• TO DO:
A faithful copy of each entry below is expected, with the images removed.
Segment Start: TASK DATA
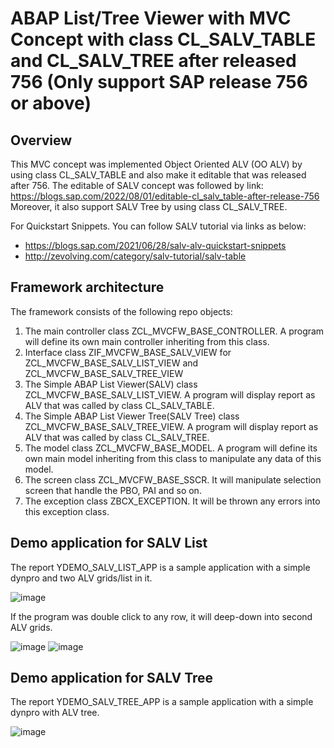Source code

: # ABAP List/Tree Viewer with MVC Concept with class CL_SALV_TABLE and CL_SALV_TREE after released 756 (Only support SAP release 756 or above)
## Overview
This MVC concept was implemented Object Oriented ALV (OO ALV) by using class CL_SALV_TABLE and also make it editable that was released after 756. The editable of SALV concept was followed by link: https://blogs.sap.com/2022/08/01/editable-cl_salv_table-after-release-756
Moreover, it also support SALV Tree by using class CL_SALV_TREE.

For Quickstart Snippets. You can follow SALV tutorial via links as below:
 - https://blogs.sap.com/2021/06/28/salv-alv-quickstart-snippets
 - http://zevolving.com/category/salv-tutorial/salv-table

## Framework architecture
The framework consists of the following repo objects:
  1. The main controller class ZCL_MVCFW_BASE_CONTROLLER. A program will define its own main controller inheriting from this class.
  2. Interface class ZIF_MVCFW_BASE_SALV_VIEW for ZCL_MVCFW_BASE_SALV_LIST_VIEW and ZCL_MVCFW_BASE_SALV_TREE_VIEW
  3. The Simple ABAP List Viewer(SALV) class ZCL_MVCFW_BASE_SALV_LIST_VIEW. A program will display report as ALV that was called by class CL_SALV_TABLE.
  4. The Simple ABAP List Viewer Tree(SALV Tree) class ZCL_MVCFW_BASE_SALV_TREE_VIEW. A program will display report as ALV that was called by class CL_SALV_TREE.
  5. The model class ZCL_MVCFW_BASE_MODEL. A program will define its own main model inheriting from this class to manipulate any data of this model.
  6. The screen class ZCL_MVCFW_BASE_SSCR. It will manipulate selection screen that handle the PBO, PAI and so on.  
  7. The exception class ZBCX_EXCEPTION. It will be thrown any errors into this exception class.

## Demo application for SALV List

The report YDEMO_SALV_LIST_APP is a sample application with a simple dynpro and two ALV grids/list in it.

![image](https://user-images.githubusercontent.com/57941447/200183813-4b2f9699-4a11-494a-9dd1-7c0e754c7304.png)

If the program was double click to any row, it will deep-down into second ALV grids. 

![image](https://user-images.githubusercontent.com/57941447/200185986-353b7912-4894-4f08-a73b-dffae2ae6e99.png)
![image](https://user-images.githubusercontent.com/57941447/200185956-66ded94b-48d2-4cd3-a9d5-067e001a2e7e.png)

## Demo application for SALV Tree
The report YDEMO_SALV_TREE_APP is a sample application with a simple dynpro with ALV tree.

![image](https://user-images.githubusercontent.com/57941447/201536070-331879f1-0ac5-4aaf-8c12-8e0598c47157.png)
Segment End: TASK DATA
• TASK RESPONSE:
Source code

: # ABAP List/Tree Viewer with MVC Concept with class CL_SALV_TABLE and CL_SALV_TREE after released 756 (Only support SAP release 756 or above)
## Overview
This MVC concept was implemented Object Oriented ALV (OO ALV) by using class CL_SALV_TABLE and also make it editable that was released after 756. The editable of SALV concept was followed by link: https://blogs.sap.com/2022/08/01/editable-cl_salv_table-after-release-756
Moreover, it also support SALV Tree by using class CL_SALV_TREE.

For Quickstart Snippets. You can follow SALV tutorial via links as below:
 - https://blogs.sap.com/2021/06/28/salv-alv-quickstart-snippets
 - http://zevolving.com/category/salv-tutorial/salv-table

## Framework architecture
The framework consists of the following repo objects:
  1. The main controller class ZCL_MVCFW_BASE_CONTROLLER. A program will define its own main controller inheriting from this class.
  2. Interface class ZIF_MVCFW_BASE_SALV_VIEW for ZCL_MVCFW_BASE_SALV_LIST_VIEW and ZCL_MVCFW_BASE_SALV_TREE_VIEW
  3. The Simple ABAP List Viewer(SALV) class ZCL_MVCFW_BASE_SALV_LIST_VIEW. A program will display report as ALV that was called by class CL_SALV_TABLE.
  4. The Simple ABAP List Viewer Tree(SALV Tree) class ZCL_MVCFW_BASE_SALV_TREE_VIEW. A program will display report as ALV that was called by class CL_SALV_TREE.
  5. The model class ZCL_MVCFW_BASE_MODEL. A program will define its own main model inheriting from this class to manipulate any data of this model.
  6. The screen class ZCL_MVCFW_BASE_SSCR. It will manipulate selection screen that handle the PBO, PAI and so on.  
  7. The exception class ZBCX_EXCEPTION. It will be thrown any errors into this exception class.

## Demo application for SALV List

The report YDEMO_SALV_LIST_APP is a sample application with a simple dynpro and two ALV grids/list in it.

![image](https://user-images.githubusercontent.com/57941447/200183813-4b2f9699-4a11-494a-9dd1-7c0e754c7304.png)

If the program was double click to any row, it will deep-down into second ALV grids. 

![image](https://user-images.githubusercontent.com/57941447/200185986-353b7912-4894-4f08-a73b-dffae2ae6e99.png)
![image](https://user-images.githubusercontent.com/57941447/200185956-66ded94b-48d2-4cd3-a9d5-067e001a2e7e.png)

## Demo application for SALV Tree
The report YDEMO_SALV_TREE_APP is a sample application with a simple dynpro with ALV tree.

![image](https://user-images.githubusercontent.com/57941447/201536070-331879f1-0ac5-4aaf-8c12-8e0598c47157.png)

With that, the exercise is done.